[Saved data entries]
::::

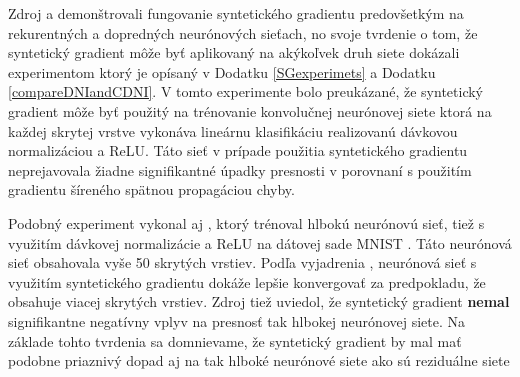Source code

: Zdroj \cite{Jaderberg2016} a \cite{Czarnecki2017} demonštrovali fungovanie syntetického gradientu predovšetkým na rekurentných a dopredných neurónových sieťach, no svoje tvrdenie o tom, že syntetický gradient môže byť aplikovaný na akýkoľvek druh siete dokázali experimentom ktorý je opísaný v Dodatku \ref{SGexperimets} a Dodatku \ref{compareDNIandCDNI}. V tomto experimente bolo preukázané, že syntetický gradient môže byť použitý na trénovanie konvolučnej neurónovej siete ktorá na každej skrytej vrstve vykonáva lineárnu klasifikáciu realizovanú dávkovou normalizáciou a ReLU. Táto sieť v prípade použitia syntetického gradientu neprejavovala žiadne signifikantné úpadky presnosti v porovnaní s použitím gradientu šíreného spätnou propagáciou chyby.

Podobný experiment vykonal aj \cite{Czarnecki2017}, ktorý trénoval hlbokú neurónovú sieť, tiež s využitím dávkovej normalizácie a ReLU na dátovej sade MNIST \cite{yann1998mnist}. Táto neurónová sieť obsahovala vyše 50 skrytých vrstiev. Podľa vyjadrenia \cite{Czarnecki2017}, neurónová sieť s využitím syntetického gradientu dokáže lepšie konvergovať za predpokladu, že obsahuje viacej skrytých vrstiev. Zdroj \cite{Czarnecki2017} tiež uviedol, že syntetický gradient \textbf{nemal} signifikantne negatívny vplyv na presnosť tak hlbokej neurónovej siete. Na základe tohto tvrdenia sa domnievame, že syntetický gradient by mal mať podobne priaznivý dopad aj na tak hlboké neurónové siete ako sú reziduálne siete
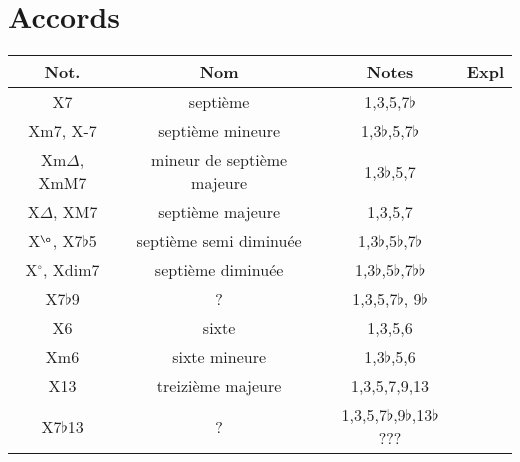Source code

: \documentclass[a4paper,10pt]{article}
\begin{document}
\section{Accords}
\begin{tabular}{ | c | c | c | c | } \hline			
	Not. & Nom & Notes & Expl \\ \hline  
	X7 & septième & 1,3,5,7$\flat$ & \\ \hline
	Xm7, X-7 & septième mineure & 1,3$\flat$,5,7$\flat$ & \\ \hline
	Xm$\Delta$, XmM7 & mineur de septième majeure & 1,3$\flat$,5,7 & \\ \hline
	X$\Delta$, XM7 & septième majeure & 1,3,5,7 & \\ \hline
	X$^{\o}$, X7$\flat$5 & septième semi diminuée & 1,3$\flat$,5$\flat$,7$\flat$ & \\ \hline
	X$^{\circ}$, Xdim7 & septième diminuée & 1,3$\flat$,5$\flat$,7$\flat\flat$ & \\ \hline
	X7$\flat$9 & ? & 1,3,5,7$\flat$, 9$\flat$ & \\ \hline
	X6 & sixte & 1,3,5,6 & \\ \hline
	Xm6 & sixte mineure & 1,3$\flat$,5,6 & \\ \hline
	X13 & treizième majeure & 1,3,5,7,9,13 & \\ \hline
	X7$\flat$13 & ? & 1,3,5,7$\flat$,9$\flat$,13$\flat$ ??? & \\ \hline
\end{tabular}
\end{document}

::::

**WORK REQUIRED:** Copy out all the data above exactly, pictures excluded.

**TASK ANSWER:**
Source code

: Zdroj \cite{Jaderberg2016} a \cite{Czarnecki2017} demonštrovali fungovanie syntetického gradientu predovšetkým na rekurentných a dopredných neurónových sieťach, no svoje tvrdenie o tom, že syntetický gradient môže byť aplikovaný na akýkoľvek druh siete dokázali experimentom ktorý je opísaný v Dodatku \ref{SGexperimets} a Dodatku \ref{compareDNIandCDNI}. V tomto experimente bolo preukázané, že syntetický gradient môže byť použitý na trénovanie konvolučnej neurónovej siete ktorá na každej skrytej vrstve vykonáva lineárnu klasifikáciu realizovanú dávkovou normalizáciou a ReLU. Táto sieť v prípade použitia syntetického gradientu neprejavovala žiadne signifikantné úpadky presnosti v porovnaní s použitím gradientu šíreného spätnou propagáciou chyby.

Podobný experiment vykonal aj \cite{Czarnecki2017}, ktorý trénoval hlbokú neurónovú sieť, tiež s využitím dávkovej normalizácie a ReLU na dátovej sade MNIST \cite{yann1998mnist}. Táto neurónová sieť obsahovala vyše 50 skrytých vrstiev. Podľa vyjadrenia \cite{Czarnecki2017}, neurónová sieť s využitím syntetického gradientu dokáže lepšie konvergovať za predpokladu, že obsahuje viacej skrytých vrstiev. Zdroj \cite{Czarnecki2017} tiež uviedol, že syntetický gradient \textbf{nemal} signifikantne negatívny vplyv na presnosť tak hlbokej neurónovej siete. Na základe tohto tvrdenia sa domnievame, že syntetický gradient by mal mať podobne priaznivý dopad aj na tak hlboké neurónové siete ako sú reziduálne siete
Source code

: \documentclass[a4paper,10pt]{article}
\begin{document}
\section{Accords}
\begin{tabular}{ | c | c | c | c | } \hline			
	Not. & Nom & Notes & Expl \\ \hline  
	X7 & septième & 1,3,5,7$\flat$ & \\ \hline
	Xm7, X-7 & septième mineure & 1,3$\flat$,5,7$\flat$ & \\ \hline
	Xm$\Delta$, XmM7 & mineur de septième majeure & 1,3$\flat$,5,7 & \\ \hline
	X$\Delta$, XM7 & septième majeure & 1,3,5,7 & \\ \hline
	X$^{\o}$, X7$\flat$5 & septième semi diminuée & 1,3$\flat$,5$\flat$,7$\flat$ & \\ \hline
	X$^{\circ}$, Xdim7 & septième diminuée & 1,3$\flat$,5$\flat$,7$\flat\flat$ & \\ \hline
	X7$\flat$9 & ? & 1,3,5,7$\flat$, 9$\flat$ & \\ \hline
	X6 & sixte & 1,3,5,6 & \\ \hline
	Xm6 & sixte mineure & 1,3$\flat$,5,6 & \\ \hline
	X13 & treizième majeure & 1,3,5,7,9,13 & \\ \hline
	X7$\flat$13 & ? & 1,3,5,7$\flat$,9$\flat$,13$\flat$ ??? & \\ \hline
\end{tabular}
\end{document}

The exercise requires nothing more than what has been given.